## Exercise prompt
Extract, exactly as written, each line from the start of the records below to the line containing "# xhr хелпер", both ends included; drop the pictures.

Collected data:
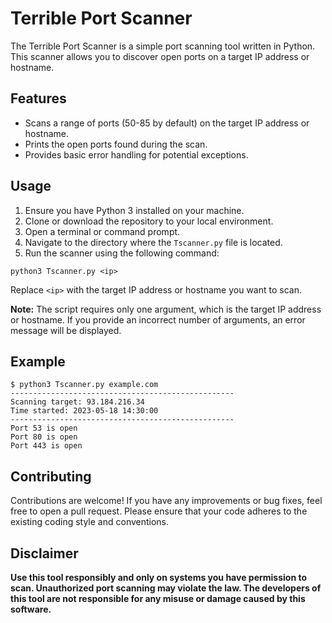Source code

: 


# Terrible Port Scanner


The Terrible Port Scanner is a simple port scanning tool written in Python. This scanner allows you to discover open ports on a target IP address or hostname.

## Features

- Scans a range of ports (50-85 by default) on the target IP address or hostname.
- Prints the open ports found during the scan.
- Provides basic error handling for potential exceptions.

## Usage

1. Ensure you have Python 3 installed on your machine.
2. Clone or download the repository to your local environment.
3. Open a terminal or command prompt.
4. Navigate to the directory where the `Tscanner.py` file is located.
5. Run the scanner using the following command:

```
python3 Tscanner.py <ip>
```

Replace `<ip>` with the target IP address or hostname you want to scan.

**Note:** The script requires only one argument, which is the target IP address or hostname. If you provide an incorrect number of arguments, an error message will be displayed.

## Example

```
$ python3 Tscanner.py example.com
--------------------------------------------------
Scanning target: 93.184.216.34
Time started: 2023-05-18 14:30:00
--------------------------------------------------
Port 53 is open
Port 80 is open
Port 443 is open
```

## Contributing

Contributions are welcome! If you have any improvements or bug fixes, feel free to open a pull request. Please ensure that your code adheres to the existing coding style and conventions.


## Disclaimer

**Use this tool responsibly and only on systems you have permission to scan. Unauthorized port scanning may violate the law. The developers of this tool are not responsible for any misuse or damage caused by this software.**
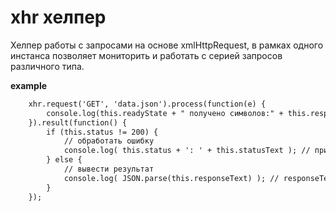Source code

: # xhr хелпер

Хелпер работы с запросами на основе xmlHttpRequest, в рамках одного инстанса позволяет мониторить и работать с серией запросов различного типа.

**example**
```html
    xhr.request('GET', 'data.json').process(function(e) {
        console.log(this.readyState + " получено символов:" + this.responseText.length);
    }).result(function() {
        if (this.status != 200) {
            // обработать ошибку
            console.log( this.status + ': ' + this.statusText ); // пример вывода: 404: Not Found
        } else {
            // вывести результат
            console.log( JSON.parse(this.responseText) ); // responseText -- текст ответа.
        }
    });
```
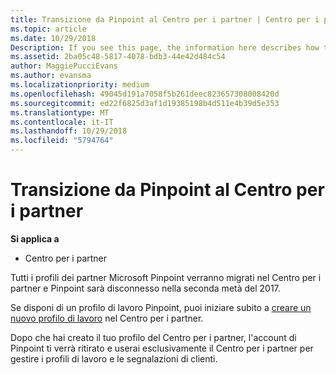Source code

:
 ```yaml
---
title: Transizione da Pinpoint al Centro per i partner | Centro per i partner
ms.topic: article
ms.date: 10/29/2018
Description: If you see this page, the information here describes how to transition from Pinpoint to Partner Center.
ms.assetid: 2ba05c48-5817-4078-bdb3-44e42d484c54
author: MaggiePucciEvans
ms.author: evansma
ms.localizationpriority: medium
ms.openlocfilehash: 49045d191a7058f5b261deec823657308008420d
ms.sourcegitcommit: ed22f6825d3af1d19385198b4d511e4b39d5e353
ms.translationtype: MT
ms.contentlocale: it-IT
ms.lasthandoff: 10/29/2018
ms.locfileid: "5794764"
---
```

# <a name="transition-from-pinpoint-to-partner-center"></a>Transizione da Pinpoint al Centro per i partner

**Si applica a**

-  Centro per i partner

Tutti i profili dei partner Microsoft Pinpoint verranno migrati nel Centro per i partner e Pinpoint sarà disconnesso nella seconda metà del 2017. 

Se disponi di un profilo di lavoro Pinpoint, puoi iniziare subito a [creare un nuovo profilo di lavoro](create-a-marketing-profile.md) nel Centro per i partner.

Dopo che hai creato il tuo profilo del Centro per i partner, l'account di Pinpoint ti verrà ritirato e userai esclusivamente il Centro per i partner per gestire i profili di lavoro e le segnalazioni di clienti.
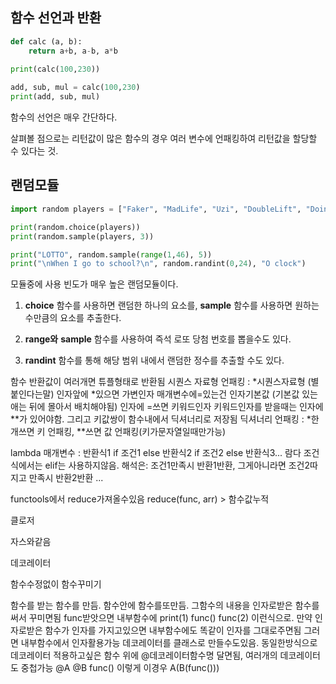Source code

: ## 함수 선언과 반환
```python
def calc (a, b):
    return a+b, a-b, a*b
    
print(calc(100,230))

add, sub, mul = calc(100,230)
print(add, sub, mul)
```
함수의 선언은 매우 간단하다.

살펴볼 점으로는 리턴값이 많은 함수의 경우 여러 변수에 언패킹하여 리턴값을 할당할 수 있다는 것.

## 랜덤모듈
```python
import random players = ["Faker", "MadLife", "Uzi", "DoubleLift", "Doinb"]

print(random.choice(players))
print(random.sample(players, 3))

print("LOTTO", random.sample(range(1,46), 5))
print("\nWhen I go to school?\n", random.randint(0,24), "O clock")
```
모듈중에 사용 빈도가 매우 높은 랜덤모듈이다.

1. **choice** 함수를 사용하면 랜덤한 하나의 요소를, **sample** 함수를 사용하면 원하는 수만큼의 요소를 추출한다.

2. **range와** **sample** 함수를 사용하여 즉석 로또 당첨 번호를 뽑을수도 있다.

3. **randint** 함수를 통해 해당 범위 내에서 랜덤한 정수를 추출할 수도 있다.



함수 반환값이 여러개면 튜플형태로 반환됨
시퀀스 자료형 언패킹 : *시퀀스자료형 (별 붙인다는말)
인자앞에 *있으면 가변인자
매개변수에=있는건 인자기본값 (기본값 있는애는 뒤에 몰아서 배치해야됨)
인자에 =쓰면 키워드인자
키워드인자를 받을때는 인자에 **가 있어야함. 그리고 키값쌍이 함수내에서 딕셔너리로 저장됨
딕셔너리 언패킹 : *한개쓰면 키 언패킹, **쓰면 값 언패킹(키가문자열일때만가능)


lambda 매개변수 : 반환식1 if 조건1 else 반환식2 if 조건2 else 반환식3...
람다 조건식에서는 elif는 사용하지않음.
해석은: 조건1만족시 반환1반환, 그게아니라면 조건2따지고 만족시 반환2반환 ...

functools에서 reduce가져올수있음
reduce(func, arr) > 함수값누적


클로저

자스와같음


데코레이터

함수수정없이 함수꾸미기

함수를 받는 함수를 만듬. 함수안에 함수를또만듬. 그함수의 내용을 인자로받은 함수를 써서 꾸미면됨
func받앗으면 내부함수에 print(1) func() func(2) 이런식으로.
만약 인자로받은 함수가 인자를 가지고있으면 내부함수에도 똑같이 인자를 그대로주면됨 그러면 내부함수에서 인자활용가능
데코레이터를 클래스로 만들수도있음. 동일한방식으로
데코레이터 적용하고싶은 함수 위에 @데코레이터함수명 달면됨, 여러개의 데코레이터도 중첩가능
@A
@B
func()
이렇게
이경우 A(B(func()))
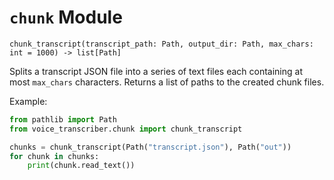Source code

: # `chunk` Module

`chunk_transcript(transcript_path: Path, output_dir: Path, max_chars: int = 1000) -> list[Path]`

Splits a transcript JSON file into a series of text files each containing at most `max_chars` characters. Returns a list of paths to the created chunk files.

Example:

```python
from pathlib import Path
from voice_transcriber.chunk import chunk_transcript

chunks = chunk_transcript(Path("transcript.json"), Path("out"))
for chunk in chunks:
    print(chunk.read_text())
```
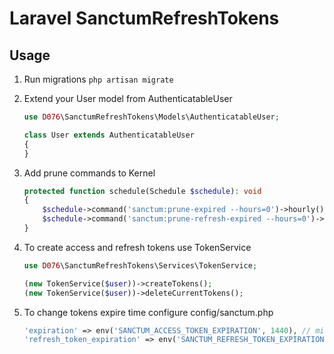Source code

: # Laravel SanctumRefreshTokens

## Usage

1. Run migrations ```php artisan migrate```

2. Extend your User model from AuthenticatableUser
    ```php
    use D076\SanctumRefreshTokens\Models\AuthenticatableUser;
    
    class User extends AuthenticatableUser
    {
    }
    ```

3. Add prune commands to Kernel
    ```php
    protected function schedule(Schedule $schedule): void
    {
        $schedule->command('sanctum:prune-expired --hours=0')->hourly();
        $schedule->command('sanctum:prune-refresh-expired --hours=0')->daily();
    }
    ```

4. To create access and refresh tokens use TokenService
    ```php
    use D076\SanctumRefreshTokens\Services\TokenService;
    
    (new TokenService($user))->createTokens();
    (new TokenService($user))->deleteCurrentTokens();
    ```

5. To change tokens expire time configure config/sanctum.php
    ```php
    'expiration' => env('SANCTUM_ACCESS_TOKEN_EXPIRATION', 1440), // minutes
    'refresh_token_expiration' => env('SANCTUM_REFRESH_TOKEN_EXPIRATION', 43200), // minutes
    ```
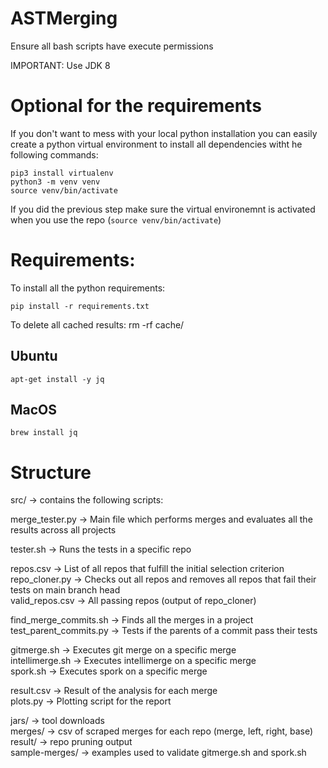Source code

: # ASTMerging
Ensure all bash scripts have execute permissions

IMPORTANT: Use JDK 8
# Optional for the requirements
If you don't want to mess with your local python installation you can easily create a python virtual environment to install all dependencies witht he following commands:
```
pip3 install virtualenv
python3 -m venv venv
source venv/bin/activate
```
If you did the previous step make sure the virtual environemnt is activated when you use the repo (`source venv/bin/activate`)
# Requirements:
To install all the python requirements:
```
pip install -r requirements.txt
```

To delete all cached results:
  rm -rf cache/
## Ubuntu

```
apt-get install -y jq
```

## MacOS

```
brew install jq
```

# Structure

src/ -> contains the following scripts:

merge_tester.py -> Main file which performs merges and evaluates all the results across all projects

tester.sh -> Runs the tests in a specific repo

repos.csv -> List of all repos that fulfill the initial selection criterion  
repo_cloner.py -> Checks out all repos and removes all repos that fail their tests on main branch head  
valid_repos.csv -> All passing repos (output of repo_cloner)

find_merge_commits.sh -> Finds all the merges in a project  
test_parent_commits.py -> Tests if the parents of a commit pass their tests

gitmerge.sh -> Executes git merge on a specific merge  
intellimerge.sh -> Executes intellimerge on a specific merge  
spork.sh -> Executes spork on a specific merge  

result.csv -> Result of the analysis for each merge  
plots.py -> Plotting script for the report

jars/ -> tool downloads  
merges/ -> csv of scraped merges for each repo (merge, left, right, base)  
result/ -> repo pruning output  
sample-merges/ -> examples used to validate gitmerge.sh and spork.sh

## Answer to the exercise
Source code

: 


# Terrible Port Scanner


The Terrible Port Scanner is a simple port scanning tool written in Python. This scanner allows you to discover open ports on a target IP address or hostname.

## Features

- Scans a range of ports (50-85 by default) on the target IP address or hostname.
- Prints the open ports found during the scan.
- Provides basic error handling for potential exceptions.

## Usage

1. Ensure you have Python 3 installed on your machine.
2. Clone or download the repository to your local environment.
3. Open a terminal or command prompt.
4. Navigate to the directory where the `Tscanner.py` file is located.
5. Run the scanner using the following command:

```
python3 Tscanner.py <ip>
```

Replace `<ip>` with the target IP address or hostname you want to scan.

**Note:** The script requires only one argument, which is the target IP address or hostname. If you provide an incorrect number of arguments, an error message will be displayed.

## Example

```
$ python3 Tscanner.py example.com
--------------------------------------------------
Scanning target: 93.184.216.34
Time started: 2023-05-18 14:30:00
--------------------------------------------------
Port 53 is open
Port 80 is open
Port 443 is open
```

## Contributing

Contributions are welcome! If you have any improvements or bug fixes, feel free to open a pull request. Please ensure that your code adheres to the existing coding style and conventions.


## Disclaimer

**Use this tool responsibly and only on systems you have permission to scan. Unauthorized port scanning may violate the law. The developers of this tool are not responsible for any misuse or damage caused by this software.**
Source code

: # xhr хелпер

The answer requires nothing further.